Custom Entity and Relation Extraction

rasa-nlu

(sourav) #1

Hello everyone, I have a specific requirement as below:

I have a doc which has text - “The named insurer is ABC and his Date of Birth is 1/01/2001.”

For the above text I have the training_data.json has

{ “rasa_nlu_data”: { “common_examples”: [ { “text”: "The named insurer is ABC and his Date of Birth is 1/01/2001. ", “intent”: “WhoIsPolicyHolder”, “entities”: [ { “start”: , “end”: , “value”: “ABC”, “entity”: “NAMED INSURED” } ] } { “text”: "The named insurer is ABC and his Date of Birth is 1/01/2001. ", “intent”: “WhatIsDOBofInsurer”, “entities”: [ { “start”: , “end”: , “value”: “1/01/2001”, “entity”: “DOB” } ] }

I have created a model with 10 intents for each WhoIsPolicyHolder and WhatIsDOBofInsurer. This is what I got as output:

{‘intent’: {‘name’: ‘WhatIsDOBOfPolicyHolder’, ‘confidence’: 0.5965509303964964}, ‘entities’: [], ‘intent_ranking’: [{‘name’: ‘WhatIsDOBOfPolicyHolder’, ‘confidence’: 0.5965509303964964}, {‘name’: ‘WhoIsPolicyHolder’, ‘confidence’: 0.4034490696035035}], ‘text’: ‘The named insurer is XYZ and his Date of Birth is 2/02/2002.’}

Can we get the output with WhoIsPolicyHolder, WhatIsDOBofInsurer relations(the entity and value of the test data) instead of only the intent with cofidence score?


(Deepak Shetty) #2

You seem to have multiple intents for the same text , so to pick that up you need to do https://blog.rasa.com/how-to-handle-multiple-intents-per-input-using-rasa-nlu-tensorflow-pipeline/

Your second problem is that your entities arent being picked up - which might indicate an issue with your data. In the response you can see your entities array is empty (also be careful with dates!)


(sourav) #3

Hi Deepak, You are right, my entities are not picked in the output text. Can you please help what i can do to fix that.?


(Deepak Shetty) #4

Its hard to say without your input data (and your pipeline etc). Its usually incorrect or too little training data . if you can share your data and pipeline file , someone might take a look. If you cant then reduce the problem (to say one entity and one intent and just train that and see.


(sourav) #5

Hi Deepak,

My input data is --some text --The named insurer is ABC and his Date of Birth is 1/01/2001 --some text–.(Repeated multiple times with different name and DOB).

My pipeline is :

language: “en” pipeline:

  • name: “nlp_spacy” model: “en”
  • name: “tokenizer_spacy”
  • name: “ner_crf”
  • name: “intent_featurizer_spacy”
  • name: “intent_classifier_sklearn”

(Deepak Shetty) #6

I tried with spacy_sklearn (your pipeline has an incorrect order and is missing some stuff if you were intending to use that - see https://rasa.com/docs/nlu/pipeline/#section-pipeline And it worked for me (single intent though - as before if you want multiple intent you need tensorflow_embedding)

language: en
pipeline: spacy_sklearn

Here is the chatito file I used to generate data for the NLU

%[greet]
    Hi
    Hello
    Howdy

%[WhoIsPolicyHolder]('training': '100')
    The named insurer is @[NAMEDINSURED] and his Date of Birth is @[DOB]

@[NAMEDINSURED]
    ABC
    DEF
    GHI
    TEXT
    abdfgh
    bghtery
    qwerty
    singte
    AsdF
    BlahBlah

@[DOB]
    01/01/2001
    04/12/2013
    03/11/1987
    02/12/1987
    01/18/1964
    11/23/1945
    12/12/2012
    07/11/1999
    03/14/2017
    07/07/2007

(sourav) #7

Thanks Deepak, Let me try with spacy_sklearn and see the output.

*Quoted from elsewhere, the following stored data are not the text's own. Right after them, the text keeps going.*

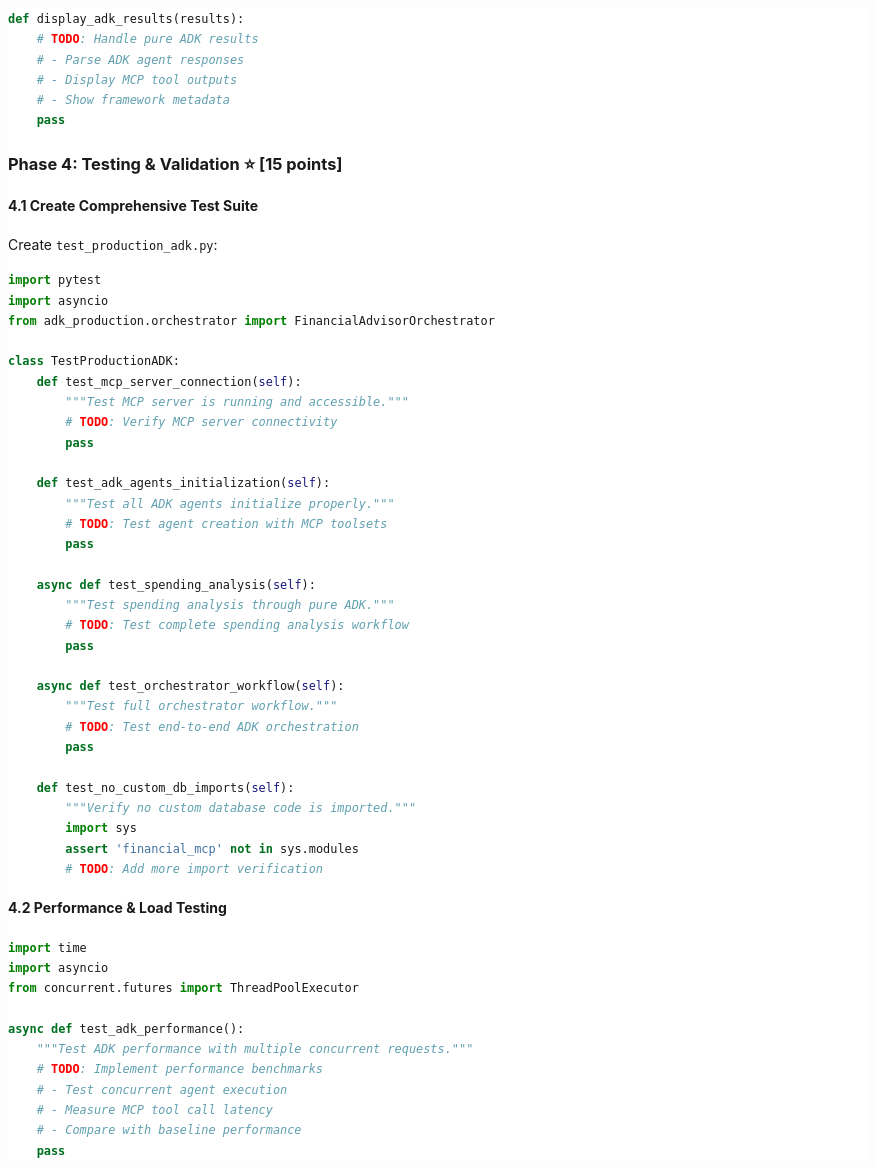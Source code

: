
 ```python
def display_adk_results(results):
    # TODO: Handle pure ADK results
    # - Parse ADK agent responses
    # - Display MCP tool outputs
    # - Show framework metadata
    pass
```

### **Phase 4: Testing & Validation** ⭐ **[15 points]**

#### 4.1 Create Comprehensive Test Suite
Create `test_production_adk.py`:
```python
import pytest
import asyncio
from adk_production.orchestrator import FinancialAdvisorOrchestrator

class TestProductionADK:
    def test_mcp_server_connection(self):
        """Test MCP server is running and accessible."""
        # TODO: Verify MCP server connectivity
        pass
    
    def test_adk_agents_initialization(self):
        """Test all ADK agents initialize properly."""
        # TODO: Test agent creation with MCP toolsets
        pass
    
    async def test_spending_analysis(self):
        """Test spending analysis through pure ADK."""
        # TODO: Test complete spending analysis workflow
        pass
    
    async def test_orchestrator_workflow(self):
        """Test full orchestrator workflow."""
        # TODO: Test end-to-end ADK orchestration
        pass
    
    def test_no_custom_db_imports(self):
        """Verify no custom database code is imported."""
        import sys
        assert 'financial_mcp' not in sys.modules
        # TODO: Add more import verification
```

#### 4.2 Performance & Load Testing
```python
import time
import asyncio
from concurrent.futures import ThreadPoolExecutor

async def test_adk_performance():
    """Test ADK performance with multiple concurrent requests."""
    # TODO: Implement performance benchmarks
    # - Test concurrent agent execution
    # - Measure MCP tool call latency
    # - Compare with baseline performance
    pass
```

Moreover in my config.yml if I give

language: “en”

pipeline:

  • name: “tensorflow_embedding”

Throws me an error with Exception: Failed to find component class for ‘tensorflow_embedding’. Unknown component name. Check your configured pipeline and make sure the mentioned component is not misspelled. If you are creating your own component, make sure it is either listed as part of the component_classes in rasa_nlu.registry.py or is a proper name of a class in a module.

Any idea how to resolve this?


(sourav) #8

Just changed config.yml to

language: “en”

pipeline: “tensorflow_embedding”

its working then.